Another plucky romancer, news.com.au reports, decided she would wear sweat pants and give makeup a miss. She posted on Twitter, “Last night I had a first date via FaceTime. Sweats on and no makeup because if you can’t handle me during my Quarantine, you don’t deserve me during Freedom.”
The debate over what to wear, or more aptly, what not to wear, has popped up a lot on social media, with some claiming things like pants are somewhat redundant for a date when you only see the top half of the other person. “It’s the future of dating.”, one Twitter user said. Over in New Zealand, lockdown life has perhaps caused some panic-buying for singletons, with the Guardian reporting on sales of sex toys tripling.

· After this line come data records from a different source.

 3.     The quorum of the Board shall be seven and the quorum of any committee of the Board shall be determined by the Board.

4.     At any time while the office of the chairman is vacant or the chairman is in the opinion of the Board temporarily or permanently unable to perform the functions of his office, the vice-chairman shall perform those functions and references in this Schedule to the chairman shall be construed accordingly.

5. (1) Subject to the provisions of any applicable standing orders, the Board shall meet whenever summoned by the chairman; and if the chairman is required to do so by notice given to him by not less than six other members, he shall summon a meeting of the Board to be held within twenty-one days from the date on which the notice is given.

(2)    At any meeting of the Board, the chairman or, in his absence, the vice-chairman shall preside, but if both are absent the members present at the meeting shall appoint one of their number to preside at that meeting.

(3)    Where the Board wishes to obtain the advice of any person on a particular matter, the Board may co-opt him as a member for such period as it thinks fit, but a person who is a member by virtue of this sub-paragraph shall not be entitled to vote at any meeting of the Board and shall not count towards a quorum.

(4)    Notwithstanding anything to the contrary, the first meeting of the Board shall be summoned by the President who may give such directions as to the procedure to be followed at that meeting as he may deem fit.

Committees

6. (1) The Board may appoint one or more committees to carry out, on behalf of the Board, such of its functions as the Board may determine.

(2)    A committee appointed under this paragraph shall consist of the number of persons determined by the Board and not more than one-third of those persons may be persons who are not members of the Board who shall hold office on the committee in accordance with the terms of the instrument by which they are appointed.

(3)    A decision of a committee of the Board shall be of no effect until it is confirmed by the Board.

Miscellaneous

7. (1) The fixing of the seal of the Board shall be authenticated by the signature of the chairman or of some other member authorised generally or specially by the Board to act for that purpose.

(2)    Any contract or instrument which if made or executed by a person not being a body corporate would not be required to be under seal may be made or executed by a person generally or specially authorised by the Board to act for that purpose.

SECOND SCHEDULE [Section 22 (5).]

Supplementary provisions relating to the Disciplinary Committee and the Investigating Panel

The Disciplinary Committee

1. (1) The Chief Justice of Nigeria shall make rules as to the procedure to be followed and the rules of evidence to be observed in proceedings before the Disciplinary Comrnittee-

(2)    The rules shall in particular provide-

France adjusts to dating on lockdown
In France, a country where much of the population decided to ignore initial lockdown advice, something which resulted in over 350,000 people being fined, there has been a gradual changing of habits on dating sites. French Cosmopolitan reported on humor being the weapon of choice for establishing connections, including one bio that read “I have two bottles of hydroalcoholic gel and three rolls of PQ (toilet paper).”.
The BBC reported on new couples across the globe who had taken a leap of faith by deciding to cohabit rather than run the risk of being separated by a looming lockdown. These stories often involved international travellers who feared (correctly) that their opportunity to reconnect would be taken away once planes got grounded. Others found romance by being forced to quarantine with strangers in hotel rooms in cities like Paris and Hong Kong.
Across the globe, virtual weddings have been taking place with guests watching the ceremony on live streams. From India to Indiana, couples have been making the most of it by kitting out their living rooms for the occasion. As you might expect, wedding planning businesses have been quick to adapt to the new circumstances by pushing out guides like “How to Plan Your Virtual Wedding.”.
Amidst all the romance, a stunning statistic that tells us much more about the way dating was going before the coronavirus outbreak. According to a survey from Dating.com, almost 60% of respondents said they prefer online dating over meeting a date in person. It’s a remarkable testament to how online dating has quickly gone from something seen as a stigma to the preference of the mainstream.
Physical distance no longer a barrier to love
We cannot judge yet how something that causes so much global upheaval will ultimately change dating, both in the virtual and the real world. But it’s interesting to speculate how attitudes might change, especially as we are adjusting to dating remotely. Given that physical distance no longer matters, is there a chance that dating apps will no longer prioritize location-based matches?
OkZoomer, a matching service aimed at college students, is already following that pattern by pushing down the importance of proximity in its algorithm. OkZoomer claims that relegating location can lead to more meaningful connections by nudging people away from meaningless hook-ups. Other applications like Tinder and Happn have extended their “passport” features, allowing you to search in other cities and abroad.
Will the lockdown dating boom change attitudes once we emerge fully from the crisis? It’s too soon to tell. But we gather it will only reinforce the consensus that daters are becoming more and more comfortable interacting in the virtual world.